Collected data:
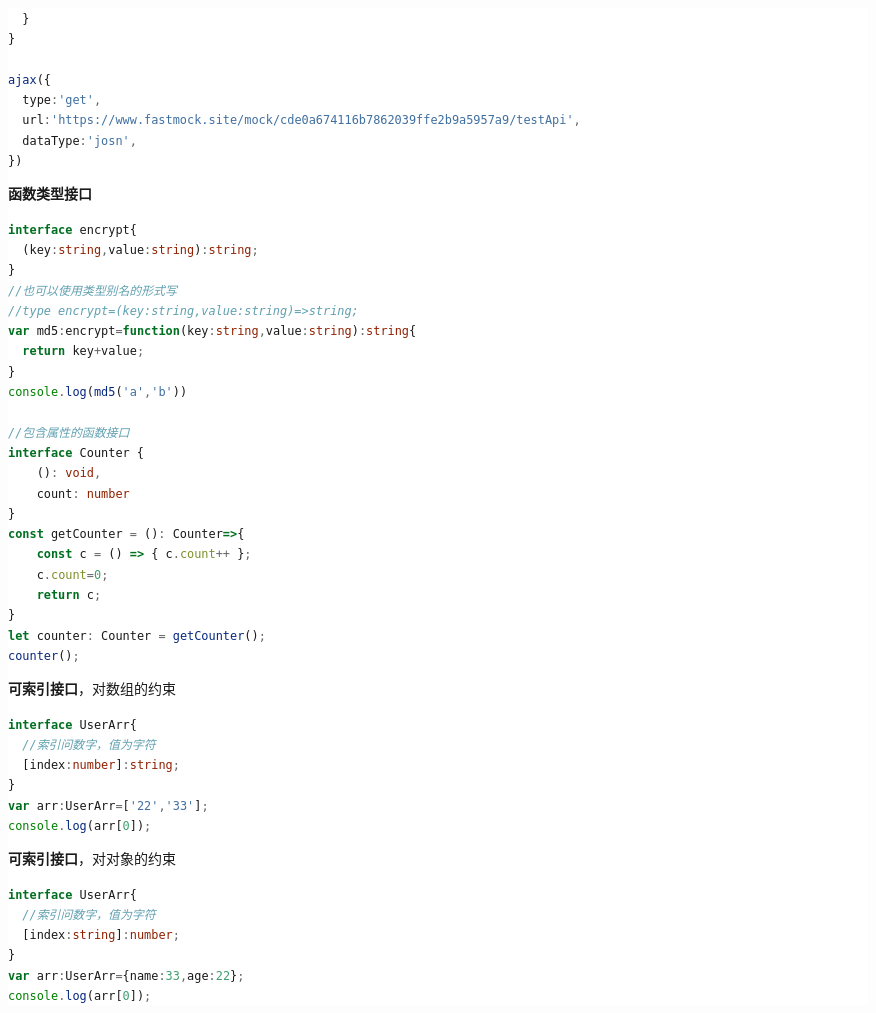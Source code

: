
 ```typescript
  }
}

ajax({
  type:'get',
  url:'https://www.fastmock.site/mock/cde0a674116b7862039ffe2b9a5957a9/testApi',
  dataType:'josn',
})
```

**函数类型接口**

```typescript
interface encrypt{
  (key:string,value:string):string;
}
//也可以使用类型别名的形式写
//type encrypt=(key:string,value:string)=>string;
var md5:encrypt=function(key:string,value:string):string{
  return key+value;
}
console.log(md5('a','b'))

//包含属性的函数接口
interface Counter {
    (): void,
    count: number
}
const getCounter = (): Counter=>{
    const c = () => { c.count++ };
    c.count=0;
    return c;
}
let counter: Counter = getCounter();
counter();
```

**可索引接口**，对数组的约束 

```typescript
interface UserArr{
  //索引问数字，值为字符
  [index:number]:string;
}
var arr:UserArr=['22','33'];
console.log(arr[0]);
```

**可索引接口**，对对象的约束

```typescript
interface UserArr{
  //索引问数字，值为字符
  [index:string]:number;
}
var arr:UserArr={name:33,age:22};
console.log(arr[0]);
```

#### Directions:
Copy, from the data above, every line where the word "interface" appears.

#### Written answer:
interface encrypt{
interface Counter {
interface UserArr{
interface UserArr{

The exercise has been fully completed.